- THE DATA -
▬▬▬▬▬▬▬▬▬▬
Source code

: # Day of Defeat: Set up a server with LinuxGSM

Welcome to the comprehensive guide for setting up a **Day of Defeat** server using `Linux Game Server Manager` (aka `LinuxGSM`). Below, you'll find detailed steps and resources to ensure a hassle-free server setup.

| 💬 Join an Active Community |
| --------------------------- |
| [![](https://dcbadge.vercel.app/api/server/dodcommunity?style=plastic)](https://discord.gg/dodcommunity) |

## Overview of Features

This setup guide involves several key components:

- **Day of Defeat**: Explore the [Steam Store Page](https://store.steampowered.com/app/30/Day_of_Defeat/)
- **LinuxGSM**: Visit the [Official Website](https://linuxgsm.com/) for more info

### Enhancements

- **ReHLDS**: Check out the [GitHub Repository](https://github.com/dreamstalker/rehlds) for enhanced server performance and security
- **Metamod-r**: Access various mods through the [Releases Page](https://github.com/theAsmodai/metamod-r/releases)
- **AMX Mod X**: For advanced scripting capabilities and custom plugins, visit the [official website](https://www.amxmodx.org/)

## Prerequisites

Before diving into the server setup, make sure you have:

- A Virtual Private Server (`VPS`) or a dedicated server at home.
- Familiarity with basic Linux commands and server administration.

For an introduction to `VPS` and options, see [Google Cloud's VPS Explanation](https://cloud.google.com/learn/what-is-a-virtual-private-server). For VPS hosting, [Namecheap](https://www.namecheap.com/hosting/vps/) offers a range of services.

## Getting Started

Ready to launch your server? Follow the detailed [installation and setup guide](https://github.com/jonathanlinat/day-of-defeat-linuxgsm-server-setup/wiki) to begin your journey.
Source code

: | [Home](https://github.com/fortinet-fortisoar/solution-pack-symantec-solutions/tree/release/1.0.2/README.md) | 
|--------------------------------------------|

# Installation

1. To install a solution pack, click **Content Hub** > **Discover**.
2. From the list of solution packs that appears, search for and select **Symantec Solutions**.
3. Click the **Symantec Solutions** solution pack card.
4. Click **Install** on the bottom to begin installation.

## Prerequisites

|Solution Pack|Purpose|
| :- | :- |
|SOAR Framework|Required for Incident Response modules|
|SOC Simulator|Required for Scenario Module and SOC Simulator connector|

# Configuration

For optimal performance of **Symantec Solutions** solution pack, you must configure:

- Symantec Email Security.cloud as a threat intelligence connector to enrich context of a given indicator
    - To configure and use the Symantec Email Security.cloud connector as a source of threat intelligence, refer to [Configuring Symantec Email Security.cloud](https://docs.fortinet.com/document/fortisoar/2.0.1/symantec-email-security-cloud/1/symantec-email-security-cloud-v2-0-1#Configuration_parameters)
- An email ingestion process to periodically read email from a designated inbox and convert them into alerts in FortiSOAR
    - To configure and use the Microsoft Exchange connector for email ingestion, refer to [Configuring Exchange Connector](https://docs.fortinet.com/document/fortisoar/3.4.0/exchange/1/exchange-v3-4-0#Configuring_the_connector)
▬▬▬▬▬▬▬▬▬▬
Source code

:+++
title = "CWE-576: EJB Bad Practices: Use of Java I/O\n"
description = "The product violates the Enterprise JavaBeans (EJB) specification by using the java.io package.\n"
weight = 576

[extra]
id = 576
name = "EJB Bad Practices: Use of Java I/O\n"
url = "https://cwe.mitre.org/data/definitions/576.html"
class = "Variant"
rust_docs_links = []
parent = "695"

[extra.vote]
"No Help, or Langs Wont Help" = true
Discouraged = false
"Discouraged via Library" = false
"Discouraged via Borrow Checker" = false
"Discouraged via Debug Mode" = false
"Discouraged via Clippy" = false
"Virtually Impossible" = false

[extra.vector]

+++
▬▬▬▬▬▬▬▬▬▬
Return, unchanged, the run of lines above that opens with the line containing "# Configuration" and closes with the line containing "- To configure and use the Microsoft". Include both.

- EXERCISE RESPONSE -
# Configuration

For optimal performance of **Symantec Solutions** solution pack, you must configure:

- Symantec Email Security.cloud as a threat intelligence connector to enrich context of a given indicator
    - To configure and use the Symantec Email Security.cloud connector as a source of threat intelligence, refer to [Configuring Symantec Email Security.cloud](https://docs.fortinet.com/document/fortisoar/2.0.1/symantec-email-security-cloud/1/symantec-email-security-cloud-v2-0-1#Configuration_parameters)
- An email ingestion process to periodically read email from a designated inbox and convert them into alerts in FortiSOAR
    - To configure and use the Microsoft Exchange connector for email ingestion, refer to [Configuring Exchange Connector](https://docs.fortinet.com/document/fortisoar/3.4.0/exchange/1/exchange-v3-4-0#Configuring_the_connector)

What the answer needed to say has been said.